Listed entries:

>>

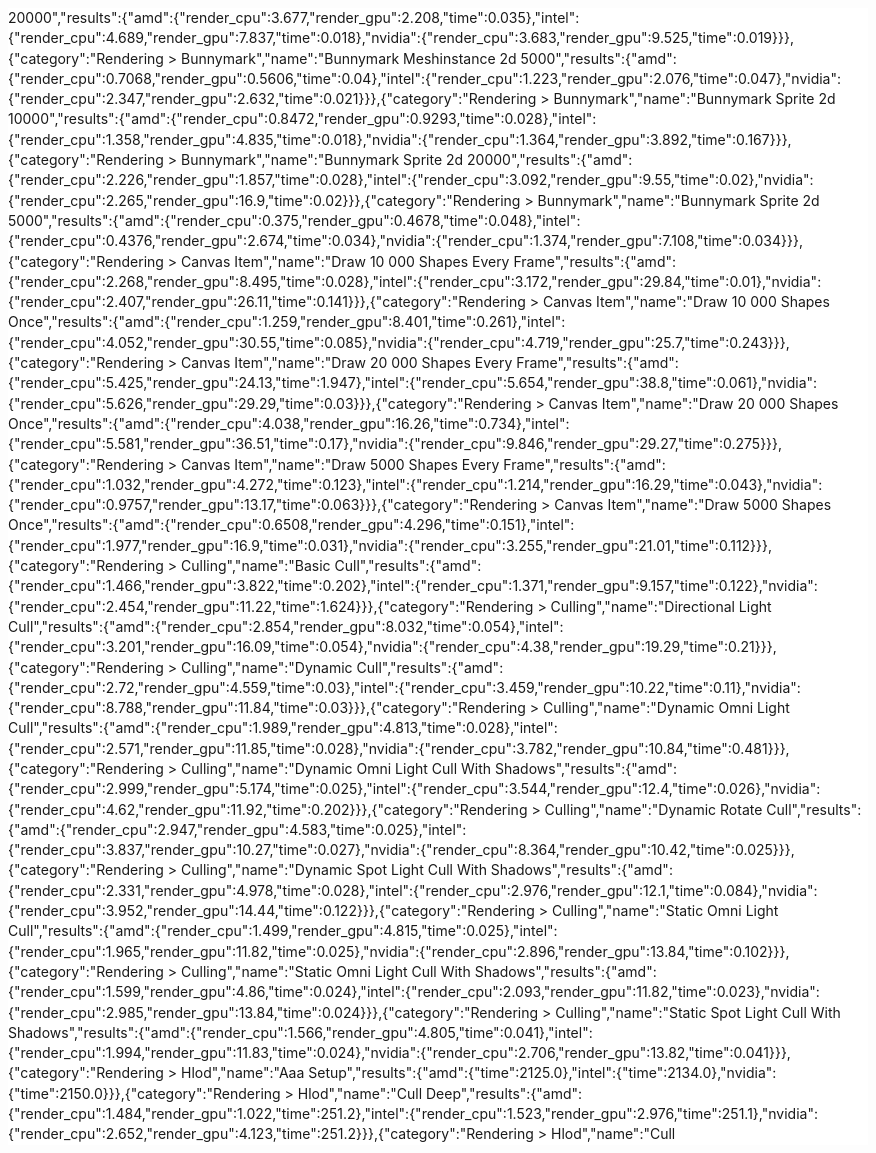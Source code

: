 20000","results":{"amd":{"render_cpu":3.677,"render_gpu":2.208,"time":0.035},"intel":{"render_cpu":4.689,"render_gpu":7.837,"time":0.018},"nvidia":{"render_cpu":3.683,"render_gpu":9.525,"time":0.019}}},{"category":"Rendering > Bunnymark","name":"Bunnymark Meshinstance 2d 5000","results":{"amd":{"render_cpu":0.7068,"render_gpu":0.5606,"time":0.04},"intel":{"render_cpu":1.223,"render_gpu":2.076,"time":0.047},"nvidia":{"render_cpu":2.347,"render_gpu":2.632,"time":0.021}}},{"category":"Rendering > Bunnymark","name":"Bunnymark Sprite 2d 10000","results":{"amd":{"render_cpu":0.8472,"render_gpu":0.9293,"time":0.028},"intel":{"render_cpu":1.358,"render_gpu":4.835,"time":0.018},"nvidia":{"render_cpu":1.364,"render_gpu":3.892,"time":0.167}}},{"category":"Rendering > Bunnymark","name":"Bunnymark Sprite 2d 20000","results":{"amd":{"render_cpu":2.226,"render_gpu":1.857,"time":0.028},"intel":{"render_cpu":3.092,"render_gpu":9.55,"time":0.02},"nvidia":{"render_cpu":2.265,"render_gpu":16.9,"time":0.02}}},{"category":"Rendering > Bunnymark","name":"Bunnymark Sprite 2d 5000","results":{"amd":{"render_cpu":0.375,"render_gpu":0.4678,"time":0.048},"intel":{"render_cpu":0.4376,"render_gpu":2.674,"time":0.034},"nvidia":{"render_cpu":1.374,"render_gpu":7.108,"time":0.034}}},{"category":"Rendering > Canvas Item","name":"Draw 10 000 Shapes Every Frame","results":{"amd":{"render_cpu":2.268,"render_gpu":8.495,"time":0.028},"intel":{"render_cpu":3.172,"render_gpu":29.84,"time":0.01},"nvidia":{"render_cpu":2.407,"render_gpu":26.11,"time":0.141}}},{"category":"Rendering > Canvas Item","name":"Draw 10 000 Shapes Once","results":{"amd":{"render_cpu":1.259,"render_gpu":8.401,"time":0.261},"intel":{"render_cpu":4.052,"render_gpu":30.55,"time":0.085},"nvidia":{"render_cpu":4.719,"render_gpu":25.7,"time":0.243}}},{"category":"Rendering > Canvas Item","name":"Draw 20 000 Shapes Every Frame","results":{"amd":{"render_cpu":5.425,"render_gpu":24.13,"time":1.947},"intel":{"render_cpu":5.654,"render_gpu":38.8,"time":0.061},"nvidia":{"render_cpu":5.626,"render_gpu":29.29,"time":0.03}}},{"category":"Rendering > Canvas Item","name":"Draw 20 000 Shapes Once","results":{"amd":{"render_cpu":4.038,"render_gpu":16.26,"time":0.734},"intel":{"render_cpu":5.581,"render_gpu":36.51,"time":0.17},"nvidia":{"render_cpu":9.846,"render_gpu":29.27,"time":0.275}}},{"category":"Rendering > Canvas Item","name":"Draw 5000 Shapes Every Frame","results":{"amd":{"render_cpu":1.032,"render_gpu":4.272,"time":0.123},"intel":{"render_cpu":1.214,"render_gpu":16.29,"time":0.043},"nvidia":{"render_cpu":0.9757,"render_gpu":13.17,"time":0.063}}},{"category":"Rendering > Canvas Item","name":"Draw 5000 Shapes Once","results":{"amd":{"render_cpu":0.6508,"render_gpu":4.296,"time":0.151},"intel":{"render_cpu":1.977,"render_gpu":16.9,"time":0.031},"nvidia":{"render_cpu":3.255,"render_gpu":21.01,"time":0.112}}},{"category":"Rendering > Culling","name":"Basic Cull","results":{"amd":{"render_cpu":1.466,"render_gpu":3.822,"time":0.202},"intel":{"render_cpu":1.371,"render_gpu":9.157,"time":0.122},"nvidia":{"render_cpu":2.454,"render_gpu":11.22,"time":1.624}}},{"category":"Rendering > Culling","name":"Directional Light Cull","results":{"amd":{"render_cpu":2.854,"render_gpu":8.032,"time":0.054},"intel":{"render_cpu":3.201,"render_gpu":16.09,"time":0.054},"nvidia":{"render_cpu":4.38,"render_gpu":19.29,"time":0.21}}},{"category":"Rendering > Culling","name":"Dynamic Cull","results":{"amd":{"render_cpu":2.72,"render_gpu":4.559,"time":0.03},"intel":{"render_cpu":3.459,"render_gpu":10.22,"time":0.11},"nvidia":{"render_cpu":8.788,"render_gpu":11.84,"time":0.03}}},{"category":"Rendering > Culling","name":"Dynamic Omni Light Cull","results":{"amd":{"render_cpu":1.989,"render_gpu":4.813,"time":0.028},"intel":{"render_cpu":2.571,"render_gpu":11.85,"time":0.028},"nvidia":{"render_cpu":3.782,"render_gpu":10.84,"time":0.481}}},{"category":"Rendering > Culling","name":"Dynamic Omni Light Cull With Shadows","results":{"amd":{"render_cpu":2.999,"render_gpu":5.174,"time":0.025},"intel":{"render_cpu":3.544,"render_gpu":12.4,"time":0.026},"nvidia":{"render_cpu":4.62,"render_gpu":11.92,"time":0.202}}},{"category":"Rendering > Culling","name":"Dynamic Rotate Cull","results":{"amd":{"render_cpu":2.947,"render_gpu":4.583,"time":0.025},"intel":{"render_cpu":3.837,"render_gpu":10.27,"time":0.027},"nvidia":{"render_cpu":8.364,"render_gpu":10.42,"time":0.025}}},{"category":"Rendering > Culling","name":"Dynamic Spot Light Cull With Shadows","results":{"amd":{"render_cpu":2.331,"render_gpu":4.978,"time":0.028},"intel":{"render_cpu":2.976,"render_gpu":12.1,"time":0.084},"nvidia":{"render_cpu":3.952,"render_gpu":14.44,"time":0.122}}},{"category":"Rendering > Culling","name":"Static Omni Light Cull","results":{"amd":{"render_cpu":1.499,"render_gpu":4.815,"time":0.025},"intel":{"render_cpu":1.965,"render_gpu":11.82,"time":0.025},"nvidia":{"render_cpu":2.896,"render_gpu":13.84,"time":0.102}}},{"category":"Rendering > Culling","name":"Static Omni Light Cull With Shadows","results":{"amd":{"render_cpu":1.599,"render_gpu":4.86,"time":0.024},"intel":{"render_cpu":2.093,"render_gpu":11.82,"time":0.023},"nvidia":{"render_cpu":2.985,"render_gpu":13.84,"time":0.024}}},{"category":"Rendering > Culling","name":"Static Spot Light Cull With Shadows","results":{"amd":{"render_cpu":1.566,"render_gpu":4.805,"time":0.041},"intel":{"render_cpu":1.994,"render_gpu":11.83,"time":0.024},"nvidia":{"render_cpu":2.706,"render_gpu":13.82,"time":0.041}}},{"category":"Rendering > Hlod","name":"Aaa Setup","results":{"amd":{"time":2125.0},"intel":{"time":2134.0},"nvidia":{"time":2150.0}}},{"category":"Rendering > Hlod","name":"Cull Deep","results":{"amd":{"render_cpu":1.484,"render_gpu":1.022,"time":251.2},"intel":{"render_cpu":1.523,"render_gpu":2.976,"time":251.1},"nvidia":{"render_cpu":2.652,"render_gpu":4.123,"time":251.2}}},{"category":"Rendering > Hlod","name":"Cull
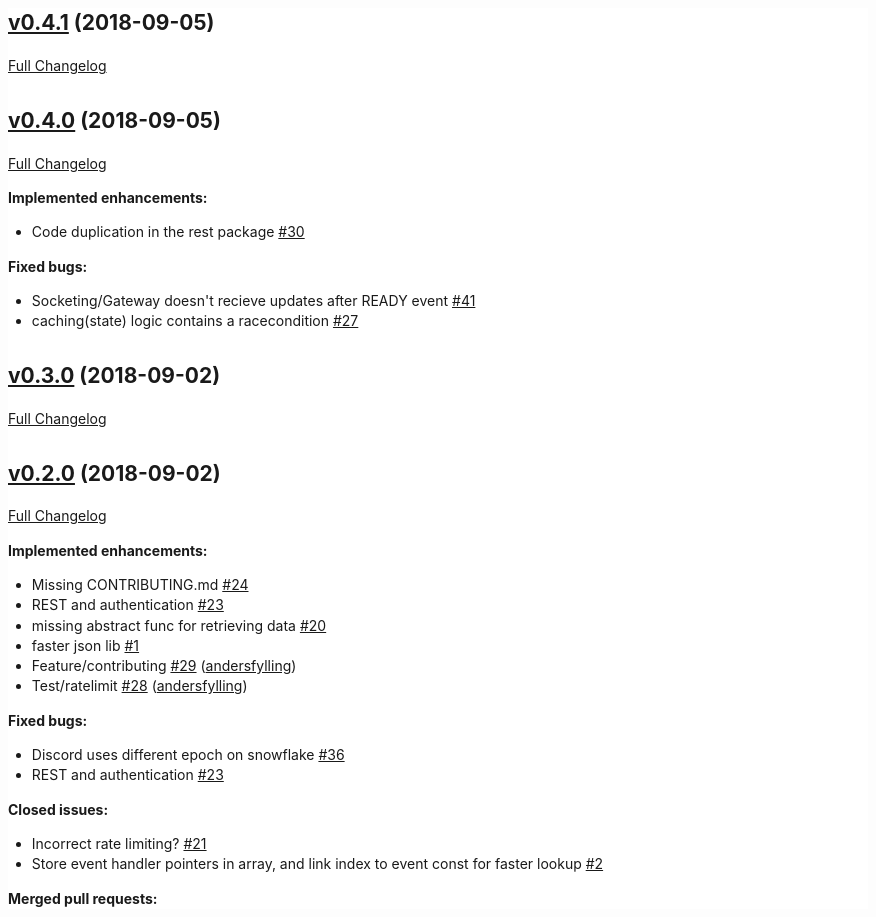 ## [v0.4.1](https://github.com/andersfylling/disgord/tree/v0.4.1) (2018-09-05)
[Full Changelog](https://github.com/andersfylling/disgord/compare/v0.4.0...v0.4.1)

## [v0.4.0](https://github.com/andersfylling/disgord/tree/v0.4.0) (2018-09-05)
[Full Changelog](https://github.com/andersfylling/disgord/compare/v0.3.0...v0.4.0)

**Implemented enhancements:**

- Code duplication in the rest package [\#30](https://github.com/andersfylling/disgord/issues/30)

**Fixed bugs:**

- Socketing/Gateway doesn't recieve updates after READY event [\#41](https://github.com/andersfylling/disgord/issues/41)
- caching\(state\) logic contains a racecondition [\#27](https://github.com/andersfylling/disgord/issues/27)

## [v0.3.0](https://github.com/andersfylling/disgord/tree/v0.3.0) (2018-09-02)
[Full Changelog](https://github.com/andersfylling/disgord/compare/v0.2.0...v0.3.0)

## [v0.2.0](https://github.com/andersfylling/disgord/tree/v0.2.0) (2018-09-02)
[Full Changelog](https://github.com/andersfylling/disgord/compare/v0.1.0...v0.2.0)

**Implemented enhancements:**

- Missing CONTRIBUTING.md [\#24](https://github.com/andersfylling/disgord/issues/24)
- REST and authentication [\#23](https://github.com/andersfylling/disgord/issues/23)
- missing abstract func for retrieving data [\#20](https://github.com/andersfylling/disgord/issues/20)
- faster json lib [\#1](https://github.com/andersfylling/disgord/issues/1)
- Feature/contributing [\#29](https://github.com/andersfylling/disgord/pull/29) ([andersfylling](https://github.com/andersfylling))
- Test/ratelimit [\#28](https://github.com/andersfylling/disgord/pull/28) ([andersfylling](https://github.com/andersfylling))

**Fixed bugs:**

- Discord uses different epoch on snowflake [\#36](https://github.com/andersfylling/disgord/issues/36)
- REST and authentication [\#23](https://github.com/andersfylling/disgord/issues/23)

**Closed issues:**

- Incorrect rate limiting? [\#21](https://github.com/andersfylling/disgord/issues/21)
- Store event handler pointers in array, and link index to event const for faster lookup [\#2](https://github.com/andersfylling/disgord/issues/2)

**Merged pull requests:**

<<

Exercise brief: When the string "event" occurs in a line of the material, that line belongs in the answer.

Response area:
- Socketing/Gateway doesn't recieve updates after READY event [\#41](https://github.com/andersfylling/disgord/issues/41)
- Store event handler pointers in array, and link index to event const for faster lookup [\#2](https://github.com/andersfylling/disgord/issues/2)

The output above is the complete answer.